» About this task
Where does the string "approx" occur in the entries below? Copy every line where it does.

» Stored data
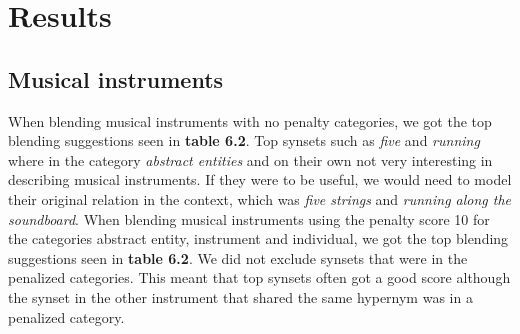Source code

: 
\chapter{Results} %

\label{Chapter6} %


\section{Musical instruments}
When blending musical instruments with no penalty categories, we got the top blending suggestions seen in \textbf{table 6.2}. Top synsets such as \emph{five} and \emph{running} where in the category \emph{abstract entities} and on their own not very interesting in describing musical instruments. If they were to be useful, we would need to model their original relation in the context, which was \emph{five strings} and \emph{running along the soundboard}.
When blending musical instruments using the penalty score 10 for the categories abstract entity, instrument and individual, we got the top blending suggestions seen in \textbf{table 6.2}. We did not exclude synsets that were in the penalized categories. This meant that top synsets often got a good score although the synset in the other instrument that shared the same hypernym was in a penalized category.
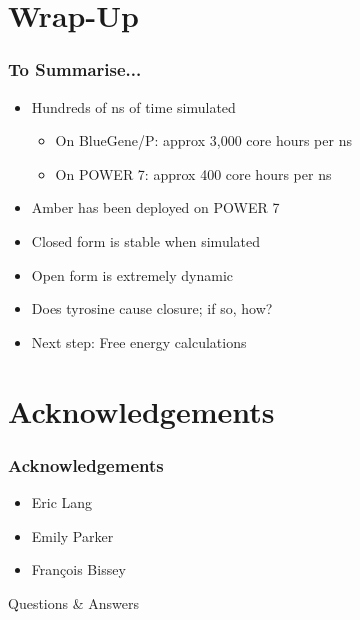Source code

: \documentclass{beamer}
\begin{document}
\section{Wrap-Up}
\begin{frame}
	\frametitle{To Summarise...}
	\begin{itemize}
		\item Hundreds of ns of time simulated
		\begin{itemize}
			\item On BlueGene/P: approx 3,000 core hours per ns
			\item On POWER 7: approx 400 core hours per ns
		\end{itemize}
		\item Amber has been deployed on POWER 7
		\item Closed form is stable when simulated
		\item Open form is extremely dynamic
		\item Does tyrosine cause closure; if so, how?
		\item Next step: Free energy calculations
	\end{itemize}
\end{frame}

\section{Acknowledgements}
\begin{frame}
  \frametitle{Acknowledgements}
   \begin{itemize}
	\item Eric Lang
	\item Emily Parker
	\item Fran\c{c}ois Bissey
	\end{itemize}
\end{frame}


{
  \begin{frame}[plain]
    \begin{center}
    {\Huge Questions \& Answers}
    \end{center}
  \end{frame}
}
\end{document}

» Answer to the exercise
			\item On BlueGene/P: approx 3,000 core hours per ns
			\item On POWER 7: approx 400 core hours per ns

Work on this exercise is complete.